In recent years, some critics of the Chinese government have tiptoed around Western far-right circles, providing them with anti-Beijing talking points as well as misinformation. The Chinese billionaire fugitive Guō Wénguì 郭文貴, for instance, is a close ally of Steve Bannon, a former Trump advisor and Breitbart editor. According to the New York Times, the two were behind the story of Dr. Li-Meng Yan, a Hong Kong virologist who claimed that China had created COVID-19 as a bioweapon. This was a completely unsubstantiated claim, and Yan was not the whistleblower she pretended to be, but she did end up on — wait for it — Tucker Carlson Tonight, where her story became a sensation for the American far right.

In another case, an anonymous “intelligence” report about Hunter Biden’s China ties was published before the 2020 election. Written under a pseudonym and a fake persona, it was first posted by Christopher Balding, an American academic known for his criticism of Beijing on Twitter.

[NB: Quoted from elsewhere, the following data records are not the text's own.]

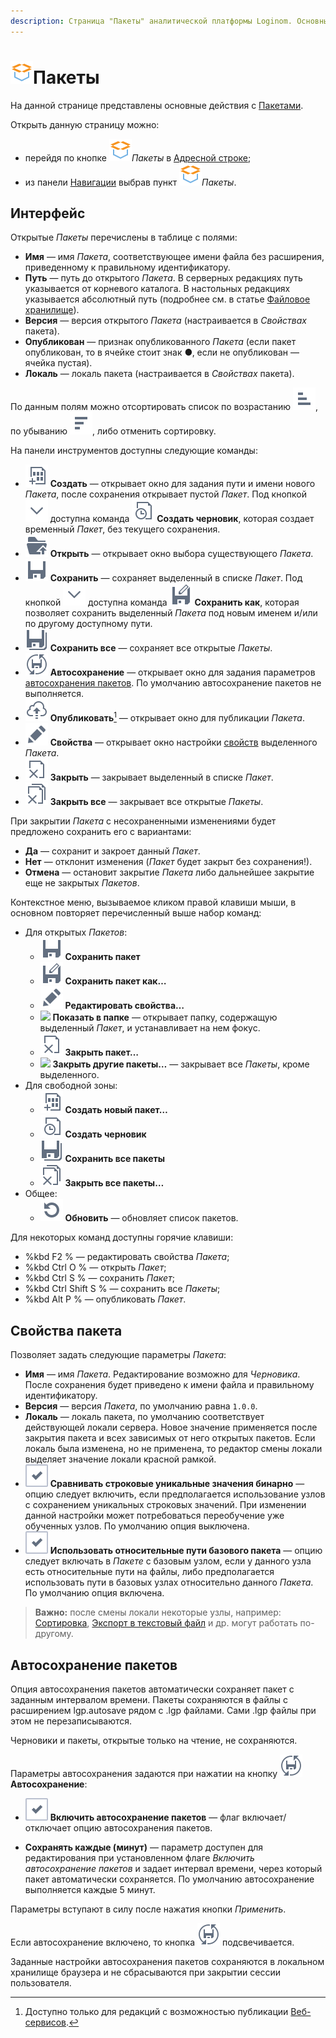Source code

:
 ```yaml
---
description: Страница "Пакеты" аналитической платформы Loginom. Основные действия с пакетами в Loginom. Свойства пакета.
---
```

# ![ ](..\images\icons\common\system-object\package_default.svg)Пакеты

На данной странице представлены основные действия с [Пакетами](./../quick-start/package.md).

Открыть данную страницу можно:

* перейдя по кнопке ![ ](..\images\icons\common\system-object\package_default.svg)*Пакеты* в [Адресной строке](./address-bar.md);
* из панели [Навигации](./main-menu.md#navigatsiya) выбрав пункт ![ ](..\images\icons\common\system-object\package_default.svg)*Пакеты*.

## Интерфейс

Открытые *Пакеты* перечислены в таблице с полями:

* **Имя** — имя *Пакета*, соответствующее имени файла без расширения, приведенному к правильному идентификатору.
* **Путь** — путь до открытого *Пакета*. В серверных редакциях путь указывается от корневого каталога. В настольных редакциях указывается абсолютный путь (подробнее см. в статье [Файловое хранилище](./../location_user_files.md)).
* **Версия** — версия открытого *Пакета* (настраивается в *Свойствах* пакета).
* **Опубликован** — признак опубликованного *Пакета* (если пакет опубликован, то в ячейке стоит знак ●, если не опубликован — ячейка пустая).
* **Локаль** — локаль пакета (настраивается в *Свойствах* пакета).

По данным полям можно отсортировать список по возрастанию ![ ](./../images/icons/common/toolbar-controls/low-to-hight_default.svg), по убыванию ![ ](./../images/icons/common/toolbar-controls/hight-to-low_default.svg), либо отменить сортировку.

На панели инструментов доступны следующие команды:

* ![ ](..\images\icons\common\toolbar-controls\new_default.svg) **Создать** — открывает окно для задания пути и имени нового *Пакета*, после сохранения открывает пустой *Пакет*. Под кнопкой ![ ](..\images\icons\common\toolbar-controls\down_default.svg) доступна команда
![ ](..\images\icons\common\toolbar-controls\temporary_default.svg) **Создать черновик**, которая создает временный *Пакет*, без текущего сохранения.
* ![ ](..\images\icons\common\toolbar-controls\open_default.svg) **Открыть** — открывает окно выбора существующего *Пакета*.
* ![ ](..\images\icons\common\toolbar-controls\save_default.svg) **Сохранить** — сохраняет выделенный в списке *Пакет*. Под кнопкой ![ ](..\images\icons\common\toolbar-controls\down_default.svg) доступна команда ![ ](..\images\icons\common\toolbar-controls\save-as_default.svg) **Сохранить как**, которая позволяет сохранить выделенный *Пакета* под новым именем и/или по другому доступному пути.
* ![ ](..\images\icons\common\toolbar-controls\save-all_default.svg) **Сохранить все** — сохраняет все открытые *Пакеты*.
* ![ ](..\images\icons\common\toolbar-controls\toolbar-controls_18x18_auto-save_default.svg)
**Автосохранение** — открывает окно для задания параметров [автосохранения пакетов](#avtosokhranenie-paketov). По умолчанию автосохранение пакетов не выполняется.
* ![ ](..\images\icons\common\toolbar-controls\publish_default.svg) 
**Опубликовать**[^1] — открывает окно для публикации *Пакета*.
* ![ ](..\images\icons\common\toolbar-controls\edit_default.svg) **Свойства** — открывает окно настройки [свойств](#svoystva-paketa) выделенного *Пакета*.
* ![ ](..\images\icons\common\toolbar-controls\close_default.svg) **Закрыть** — закрывает выделенный в списке *Пакет*.
* ![ ](..\images\icons\common\toolbar-controls\close-all_default.svg) **Закрыть все** — закрывает все открытые *Пакеты*.

[^1]: Доступно только для редакций с возможностью публикации [Веб-сервисов](./../integration/web-services/publishing-web-service.md).

При закрытии *Пакета* с несохраненными изменениями будет предложено сохранить его с вариантами:

* **Да** — сохранит и закроет данный *Пакет*.
* **Нет** — отклонит изменения (*Пакет* будет закрыт без сохранения!).
* **Отмена** — остановит закрытие *Пакета* либо дальнейшее закрытие еще не закрытых *Пакетов*.

Контекстное меню, вызываемое кликом правой клавиши мыши, в основном повторяет перечисленный выше набор команд:

* Для открытых *Пакетов*:
  * ![ ](..\images\icons\common\toolbar-controls\save_default.svg) **Сохранить пакет**
  * ![ ](..\images\icons\common\toolbar-controls\save-as_default.svg) **Сохранить пакет как…**
  * ![ ](..\images\icons\common\toolbar-controls\edit_default.svg) **Редактировать свойства…**
  * ![ ](..\images\icons\blank.svg) **Показать в папке** — открывает папку, содержащую выделенный *Пакет*, и устанавливает на нем фокус.
  * ![ ](..\images\icons\common\toolbar-controls\close_default.svg) **Закрыть пакет…**
  * ![ ](..\images\icons\blank.svg) **Закрыть другие пакеты…** — закрывает все *Пакеты*, кроме выделенного.
* Для свободной зоны:
  * ![ ](..\images\icons\common\toolbar-controls\new_default.svg) **Создать новый пакет…**
  * ![ ](..\images\icons\common\toolbar-controls\temporary_default.svg) **Создать черновик**
  * ![ ](..\images\icons\common\toolbar-controls\save-all_default.svg) **Сохранить все пакеты**
  * ![ ](..\images\icons\common\toolbar-controls\close-all_default.svg) **Закрыть все пакеты…**
* Общее:
  * ![ ](..\images\icons\common\toolbar-controls\refresh_default.svg) **Обновить** — обновляет список пакетов.

Для некоторых команд доступны горячие клавиши:

* %kbd F2 % — редактировать свойства *Пакета*;
* %kbd Ctrl O % — открыть *Пакет*;
* %kbd Ctrl S % — сохранить *Пакет*;
* %kbd Ctrl Shift S % — сохранить все *Пакеты*;
* %kbd Alt P % — опубликовать *Пакет*.

## Свойства пакета

Позволяет задать следующие параметры *Пакета*:

* **Имя** — имя *Пакета*. Редактирование возможно для *Черновика*. После сохранения будет приведено к имени файла и правильному идентификатору.
* **Версия** — версия *Пакета*, по умолчанию равна `1.0.0`.
* **Локаль** — локаль пакета, по умолчанию соответствует действующей локали сервера. Новое значение применяется после закрытия пакета и всех зависимых от него открытых пакетов. Если локаль была изменена, но не применена, то редактор смены локали выделяет значение локали красной рамкой.
* ![ ](..\images\icons\ext\checkbox-states\checked_default.svg) **Сравнивать строковые уникальные значения бинарно** — опцию следует включить, если предполагается использование узлов с сохранением уникальных строковых значений. При изменении данной настройки может потребоваться переобучение уже обученных узлов. По умолчанию опция выключена.
* ![ ](..\images\icons\ext\checkbox-states\checked_default.svg) **Использовать относительные пути базового пакета** — опцию следует включать в *Пакете* с базовым узлом, если у данного узла есть относительные пути на файлы, либо предполагается использовать пути в базовых узлах относительно данного *Пакета*. По умолчанию опция включена.

> **Важно:** после смены локали некоторые узлы, например: [Сортировка](./../processors/transformation/sorting.md), [Экспорт в текстовый файл](./../integration/export/txt-csv.md) и др. могут работать по-другому.

## Автосохранение пакетов

Опция автосохранения пакетов автоматически сохраняет пакет с заданным интервалом времени. Пакеты сохраняются в файлы с расширением lgp.autosave рядом с .lgp файлами. Сами .lgp файлы при этом не перезаписываются.

Черновики и пакеты, открытые только на чтение, не сохраняются.

Параметры автосохранения задаются при нажатии на кнопку ![ ](..\images\icons\common\toolbar-controls\toolbar-controls_18x18_auto-save_default.svg) **Автосохранение**:

* ![ ](..\images\icons\ext\checkbox-states\checked_default.svg) **Включить автосохранение пакетов** — флаг включает/отключает опцию автосохранения пакетов.

* **Сохранять каждые (минут)** — параметр доступен для редактирования при установленном флаге *Включить автосохранение пакетов* и задает интервал времени, через который пакет автоматически сохраняется. По умолчанию автосохранение выполняется каждые 5 минут.

Параметры вступают в силу после нажатия кнопки *Применить*.

Если автосохранение включено, то кнопка ![Автосохранение](..\images\icons\common\toolbar-controls\toolbar-controls_18x18_auto-save_default.svg) подсвечивается.

Заданные настройки автосохранения пакетов сохраняются в локальном хранилище браузера и не сбрасываются при закрытии сессии пользователя.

Balding also made appearances to promote the report on China Unscripted, a podcast produced by the Epoch Times, as the document was shared by QAnon groups and Newt Gingrich. NBC News found that the “investigation” was commissioned by Apple Daily, a pro-democratic Hong Kong paper — though Mark Simon, a former executive, said he had backed it without owner Jimmy Lai’s knowing.

On the Bilibili page of Guan Video, the recording of Di’s talk — the second episode of the series — is no longer available.